→ TASK DIRECTIONS
Would you print out all of the data exactly and keep the pictures out of it?

(Beginning of DATA TO PROCESS)

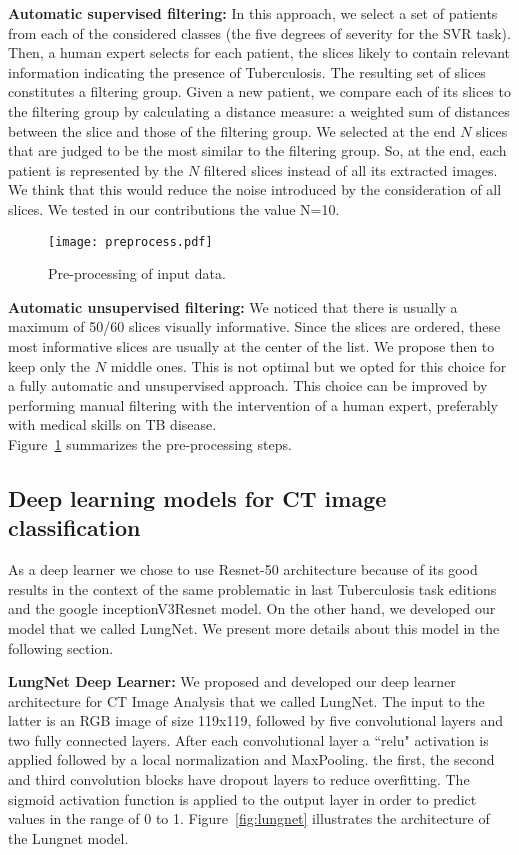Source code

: \textbf{Automatic supervised filtering:} In this approach, we select a set of patients from each of the considered classes (the five degrees of severity for the SVR task). Then, a human expert selects for each patient, the slices likely to contain relevant information indicating the presence of Tuberculosis. The resulting set of slices constitutes a filtering group. Given a new patient, we compare each of its slices to the filtering group by calculating a distance measure:  a weighted sum of distances between the slice and those of the filtering group. We selected at the end $N$ slices that are judged to be the most similar to the filtering group. So, at the end, each patient is represented by the $N$ filtered slices instead of all its extracted images. We think that this would reduce the noise introduced by the consideration of all slices. We tested in our contributions the value N=10.

\begin{figure}
\texttt{[image: preprocess.pdf]}
\caption{Pre-processing of input data.} 
\label{fig:preprocess}
\end{figure}

\textbf{Automatic unsupervised filtering:}
We noticed that there is usually a maximum of 50/60 slices visually informative. Since the slices are ordered, these most informative slices  are usually at the center of the list. We propose then to keep only the $N$ middle ones. This is not optimal but we opted for this choice for a fully automatic and unsupervised approach. This choice can be improved by performing manual filtering with the intervention of a human expert, preferably with medical skills on TB disease.\\

Figure~\ref{fig:preprocess} summarizes the pre-processing steps.
\subsection{Deep learning models for CT image classification}
As a deep learner we chose to use Resnet-50 architecture because of its good results in the context of the same problematic in last Tuberculosis task editions~\cite{sgeast17} and the google inceptionV3Resnet model. On the other hand, we developed our model that we called LungNet. We present more details about this model in the following section.

\textbf{LungNet Deep Learner:}
We proposed and developed our deep learner architecture for CT Image Analysis that we called LungNet. The input to the latter is an RGB image of size 119x119, followed by five convolutional layers and two fully connected layers. After each convolutional layer a ``relu" activation is applied followed by a local normalization and MaxPooling. the first, the second and third convolution blocks have dropout layers to reduce overfitting. The sigmoid activation function is applied to the output layer in order to predict values in the range of 0 to 1. Figure~\ref{fig:lungnet} illustrates the architecture of the Lungnet model.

(End of DATA TO PROCESS)

→ OUTPUT OF THE TASK
Source code

: \textbf{Automatic supervised filtering:} In this approach, we select a set of patients from each of the considered classes (the five degrees of severity for the SVR task). Then, a human expert selects for each patient, the slices likely to contain relevant information indicating the presence of Tuberculosis. The resulting set of slices constitutes a filtering group. Given a new patient, we compare each of its slices to the filtering group by calculating a distance measure:  a weighted sum of distances between the slice and those of the filtering group. We selected at the end $N$ slices that are judged to be the most similar to the filtering group. So, at the end, each patient is represented by the $N$ filtered slices instead of all its extracted images. We think that this would reduce the noise introduced by the consideration of all slices. We tested in our contributions the value N=10.

\begin{figure}
\texttt{[image: preprocess.pdf]}
\caption{Pre-processing of input data.} 
\label{fig:preprocess}
\end{figure}

\textbf{Automatic unsupervised filtering:}
We noticed that there is usually a maximum of 50/60 slices visually informative. Since the slices are ordered, these most informative slices  are usually at the center of the list. We propose then to keep only the $N$ middle ones. This is not optimal but we opted for this choice for a fully automatic and unsupervised approach. This choice can be improved by performing manual filtering with the intervention of a human expert, preferably with medical skills on TB disease.\\

Figure~\ref{fig:preprocess} summarizes the pre-processing steps.
\subsection{Deep learning models for CT image classification}
As a deep learner we chose to use Resnet-50 architecture because of its good results in the context of the same problematic in last Tuberculosis task editions~\cite{sgeast17} and the google inceptionV3Resnet model. On the other hand, we developed our model that we called LungNet. We present more details about this model in the following section.

\textbf{LungNet Deep Learner:}
We proposed and developed our deep learner architecture for CT Image Analysis that we called LungNet. The input to the latter is an RGB image of size 119x119, followed by five convolutional layers and two fully connected layers. After each convolutional layer a ``relu" activation is applied followed by a local normalization and MaxPooling. the first, the second and third convolution blocks have dropout layers to reduce overfitting. The sigmoid activation function is applied to the output layer in order to predict values in the range of 0 to 1. Figure~\ref{fig:lungnet} illustrates the architecture of the Lungnet model.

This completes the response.